[Saved entries]
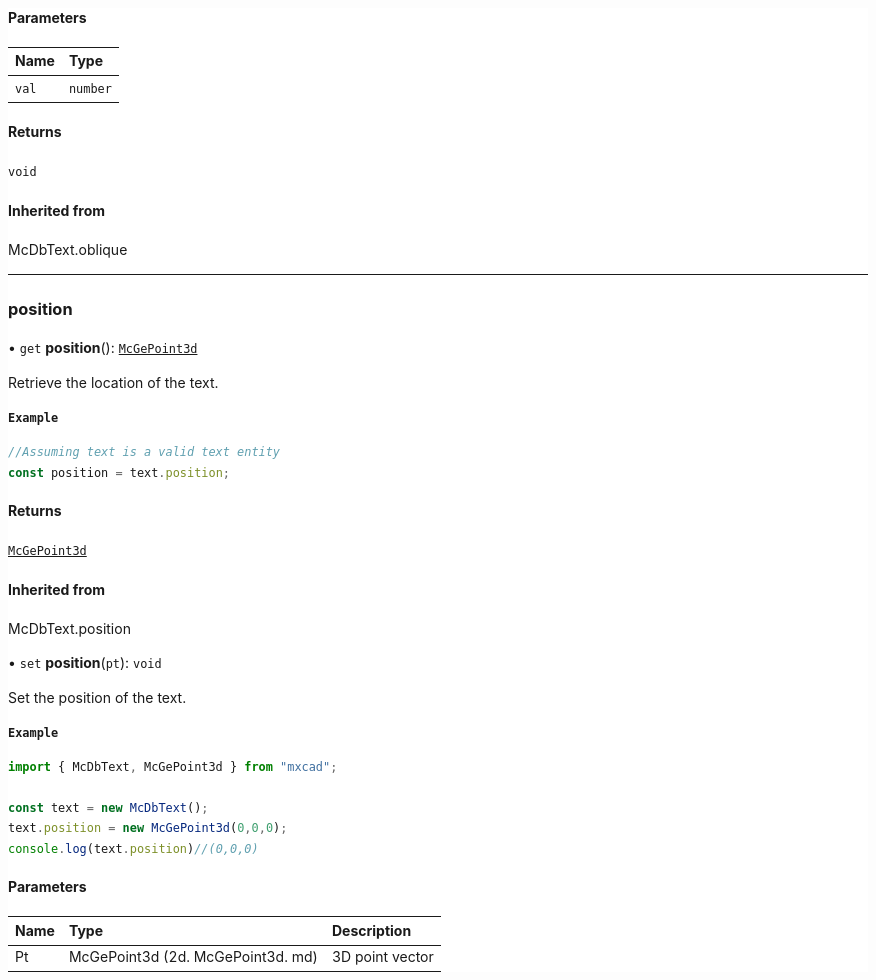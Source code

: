 #### Parameters

| Name | Type |
| :------ | :------ |
| `val` | `number` |

#### Returns

`void`

#### Inherited from

McDbText.oblique

___

### position

• `get` **position**(): [`McGePoint3d`](2d.McGePoint3d.md)

Retrieve the location of the text.

**`Example`**

```ts
//Assuming text is a valid text entity
const position = text.position;
```

#### Returns

[`McGePoint3d`](2d.McGePoint3d.md)

#### Inherited from

McDbText.position

• `set` **position**(`pt`): `void`

Set the position of the text.

**`Example`**

```ts
import { McDbText, McGePoint3d } from "mxcad";

const text = new McDbText();
text.position = new McGePoint3d(0,0,0);
console.log(text.position)//(0,0,0)
```

#### Parameters

| Name | Type | Description |
| :------ | :------ | :------ |
|Pt | McGePoint3d (2d. McGePoint3d. md) | 3D point vector|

● Activity
The reply must hold exactly the lines from the one containing "Type | Description |" to the last line of the entries, and nothing more.

● Answer for the task
| Name | Type | Description |
| :------ | :------ | :------ |
|Pt | McGePoint3d (2d. McGePoint3d. md) | 3D point vector|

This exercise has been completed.